Exercise description
An exact, line-by-line copy is needed, beginning at the line with "for more information" and ending at the last line of the listing below.

Task data
════════════════════
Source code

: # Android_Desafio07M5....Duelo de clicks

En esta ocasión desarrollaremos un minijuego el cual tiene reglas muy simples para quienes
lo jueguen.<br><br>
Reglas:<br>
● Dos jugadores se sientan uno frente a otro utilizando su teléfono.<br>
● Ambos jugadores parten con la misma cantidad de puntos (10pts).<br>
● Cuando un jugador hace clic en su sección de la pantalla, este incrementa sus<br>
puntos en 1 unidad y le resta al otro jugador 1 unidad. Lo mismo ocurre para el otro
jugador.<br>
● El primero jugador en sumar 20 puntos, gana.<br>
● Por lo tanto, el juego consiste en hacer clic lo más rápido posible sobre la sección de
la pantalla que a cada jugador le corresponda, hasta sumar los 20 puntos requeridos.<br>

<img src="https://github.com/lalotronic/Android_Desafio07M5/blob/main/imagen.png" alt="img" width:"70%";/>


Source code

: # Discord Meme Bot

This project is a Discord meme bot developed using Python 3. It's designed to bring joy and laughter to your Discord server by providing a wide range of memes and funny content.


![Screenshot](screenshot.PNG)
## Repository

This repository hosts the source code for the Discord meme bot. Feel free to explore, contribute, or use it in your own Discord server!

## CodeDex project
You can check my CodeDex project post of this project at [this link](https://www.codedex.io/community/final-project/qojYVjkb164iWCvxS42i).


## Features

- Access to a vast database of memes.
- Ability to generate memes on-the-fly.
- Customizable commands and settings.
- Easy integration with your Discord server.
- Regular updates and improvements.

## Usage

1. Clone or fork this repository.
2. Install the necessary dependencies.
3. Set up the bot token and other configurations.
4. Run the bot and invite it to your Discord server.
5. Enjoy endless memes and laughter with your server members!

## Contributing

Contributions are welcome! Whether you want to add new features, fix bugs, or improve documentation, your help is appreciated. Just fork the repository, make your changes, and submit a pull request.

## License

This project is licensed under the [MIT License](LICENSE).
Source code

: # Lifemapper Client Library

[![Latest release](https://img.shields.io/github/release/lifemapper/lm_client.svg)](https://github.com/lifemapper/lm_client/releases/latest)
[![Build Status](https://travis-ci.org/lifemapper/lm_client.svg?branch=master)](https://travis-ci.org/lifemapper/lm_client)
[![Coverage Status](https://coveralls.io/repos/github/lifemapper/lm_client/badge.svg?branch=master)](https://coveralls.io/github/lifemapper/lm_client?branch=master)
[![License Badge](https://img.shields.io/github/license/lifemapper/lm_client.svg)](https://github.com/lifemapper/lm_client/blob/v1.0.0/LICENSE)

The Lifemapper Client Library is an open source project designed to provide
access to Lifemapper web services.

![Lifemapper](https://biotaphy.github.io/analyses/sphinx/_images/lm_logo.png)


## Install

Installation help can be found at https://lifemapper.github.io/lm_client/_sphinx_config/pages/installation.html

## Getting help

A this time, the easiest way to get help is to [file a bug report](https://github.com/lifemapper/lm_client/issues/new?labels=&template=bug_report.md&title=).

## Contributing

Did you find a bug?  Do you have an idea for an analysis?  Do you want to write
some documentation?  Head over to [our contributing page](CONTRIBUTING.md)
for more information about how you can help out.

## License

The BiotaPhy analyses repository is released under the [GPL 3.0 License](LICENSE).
════════════════════
Exercise solution
for more information about how you can help out.

## License

The BiotaPhy analyses repository is released under the [GPL 3.0 License](LICENSE).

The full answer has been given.